After the western-led invasion of Libya and toppling of its leader Muammar Gaddafi in 2011, the country also became a popular PMSC destination. Multinationals were interested in the country's oil and gas and the PMSCs were ready to, as an unnamed PMSC executive put it, "facilitate the re-entry of clients in Libya".
And the British company Trango Special Projects actually advertised its services on its website by saying "are you and your business ready to return to Libya?" just days after Gaddafi's death.
'Dogs of War' Come From Everywhere
Of course, it isn't just the British offering 'guns for hire'. Mercenary 'dogs of war' from almost everywhere in the world have been active in the Middle East and Africa since the 'war on terror'.
South African mercenaries, for example, hired by the Nigerian army, are fighting the Islamist group Boko Haram. The US PMSC Blackwater (now known as Academi after changing its name) has hundreds of Colombians fighting alongside Saudi Arabia in Yemen.
Whilst we know that PMCSs have been around for years, the sheer increase in their numbers and the exploitation of political instabilities, as well as allegations of human rights abuses are a worrying trend which calls for more regulation and accountability.
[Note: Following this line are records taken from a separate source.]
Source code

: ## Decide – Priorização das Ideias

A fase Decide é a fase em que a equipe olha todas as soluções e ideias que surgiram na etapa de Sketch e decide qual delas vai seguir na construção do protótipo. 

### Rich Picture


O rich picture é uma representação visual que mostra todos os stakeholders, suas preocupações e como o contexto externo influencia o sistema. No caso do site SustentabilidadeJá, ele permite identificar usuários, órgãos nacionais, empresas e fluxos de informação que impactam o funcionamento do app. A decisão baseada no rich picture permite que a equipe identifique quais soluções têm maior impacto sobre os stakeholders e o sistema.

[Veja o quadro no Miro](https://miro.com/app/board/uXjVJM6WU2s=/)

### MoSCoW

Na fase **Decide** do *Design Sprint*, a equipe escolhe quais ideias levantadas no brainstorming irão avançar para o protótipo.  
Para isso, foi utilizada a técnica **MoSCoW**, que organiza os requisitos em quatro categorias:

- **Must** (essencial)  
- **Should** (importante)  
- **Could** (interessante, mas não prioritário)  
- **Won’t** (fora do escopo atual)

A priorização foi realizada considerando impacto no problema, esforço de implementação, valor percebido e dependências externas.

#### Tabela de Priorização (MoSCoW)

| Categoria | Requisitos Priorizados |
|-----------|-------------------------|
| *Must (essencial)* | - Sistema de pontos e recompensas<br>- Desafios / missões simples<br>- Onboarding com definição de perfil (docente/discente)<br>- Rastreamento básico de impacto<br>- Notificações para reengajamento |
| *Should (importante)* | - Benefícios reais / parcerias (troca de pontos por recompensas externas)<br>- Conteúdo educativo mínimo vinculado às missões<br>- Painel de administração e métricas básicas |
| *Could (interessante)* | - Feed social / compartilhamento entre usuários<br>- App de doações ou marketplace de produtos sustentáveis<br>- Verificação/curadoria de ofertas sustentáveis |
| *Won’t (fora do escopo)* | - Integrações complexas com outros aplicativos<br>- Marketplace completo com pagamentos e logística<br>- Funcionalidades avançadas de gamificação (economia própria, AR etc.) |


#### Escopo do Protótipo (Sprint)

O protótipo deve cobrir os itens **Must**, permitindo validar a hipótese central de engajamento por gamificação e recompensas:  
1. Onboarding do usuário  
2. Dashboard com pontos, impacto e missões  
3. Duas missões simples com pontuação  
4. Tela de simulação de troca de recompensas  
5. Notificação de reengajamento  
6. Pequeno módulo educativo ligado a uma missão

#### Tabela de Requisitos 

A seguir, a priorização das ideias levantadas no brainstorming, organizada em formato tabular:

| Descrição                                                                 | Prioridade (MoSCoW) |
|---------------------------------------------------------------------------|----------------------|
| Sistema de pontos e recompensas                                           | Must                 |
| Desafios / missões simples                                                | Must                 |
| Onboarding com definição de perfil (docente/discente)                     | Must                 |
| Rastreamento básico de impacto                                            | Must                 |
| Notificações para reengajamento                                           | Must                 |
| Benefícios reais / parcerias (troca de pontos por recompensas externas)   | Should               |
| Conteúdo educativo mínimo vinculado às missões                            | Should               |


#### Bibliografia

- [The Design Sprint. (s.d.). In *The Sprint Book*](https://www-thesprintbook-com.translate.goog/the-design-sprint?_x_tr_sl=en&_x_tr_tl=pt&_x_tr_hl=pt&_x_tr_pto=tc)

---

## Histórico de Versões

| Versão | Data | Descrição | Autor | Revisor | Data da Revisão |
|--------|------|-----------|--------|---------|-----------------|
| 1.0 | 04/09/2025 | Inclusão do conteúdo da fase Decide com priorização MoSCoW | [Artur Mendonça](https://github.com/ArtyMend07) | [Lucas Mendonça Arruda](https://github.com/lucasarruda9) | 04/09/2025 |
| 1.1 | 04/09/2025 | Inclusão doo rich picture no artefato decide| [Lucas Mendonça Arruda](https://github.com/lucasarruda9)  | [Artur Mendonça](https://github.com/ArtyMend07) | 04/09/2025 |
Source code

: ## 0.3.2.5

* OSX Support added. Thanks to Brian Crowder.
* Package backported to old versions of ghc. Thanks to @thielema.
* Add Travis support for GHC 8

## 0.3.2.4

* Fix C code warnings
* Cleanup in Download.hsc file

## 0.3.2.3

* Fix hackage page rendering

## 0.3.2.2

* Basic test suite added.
"For too long this murky world of guns for hire has been allowed to grow unchecked. In letting the industry regulate itself, the government has failed: only binding regulation will do. The time has come to ban these companies from operating in conflict zones and end the privatization of war," John Hilary, Executive Director at War on Want told Sputnik.
War on Want began its campaign for more regulation of PMSCs ten years ago, calling for a complete ban on private mercenaries in conflict zones.
In 2010, they successfully facilitated the UN Human Rights Council debate of the first draft of a possible Convention on Private Military and Security Companies. The draft has since been reviewed and revised by an intergovernmental working group. The group's analysis of PMSCs will be presented to the UN General Assembly in 2016. Until then, the 'dogs' will keep barking.